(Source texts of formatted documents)
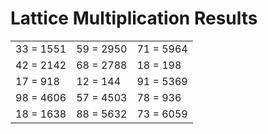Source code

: # Lattice Multiplication Results

|   |   |   |
|---|---|---|
| 33 = 1551 | 59 = 2950 | 71 = 5964 |
| 42 = 2142 | 68 = 2788 | 18 = 198 |
| 17 = 918 | 12 = 144 | 91 = 5369 |
| 98 = 4606 | 57 = 4503 | 78 = 936 |
| 18 = 1638 | 88 = 5632 | 73 = 6059 |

TASK REQUIREMENTS: Without the pictures, give every line of the data again, exactly as written.

RESPONSE AREA:
Source code

: # Lattice Multiplication Results

|   |   |   |
|---|---|---|
| 33 = 1551 | 59 = 2950 | 71 = 5964 |
| 42 = 2142 | 68 = 2788 | 18 = 198 |
| 17 = 918 | 12 = 144 | 91 = 5369 |
| 98 = 4606 | 57 = 4503 | 78 = 936 |
| 18 = 1638 | 88 = 5632 | 73 = 6059 |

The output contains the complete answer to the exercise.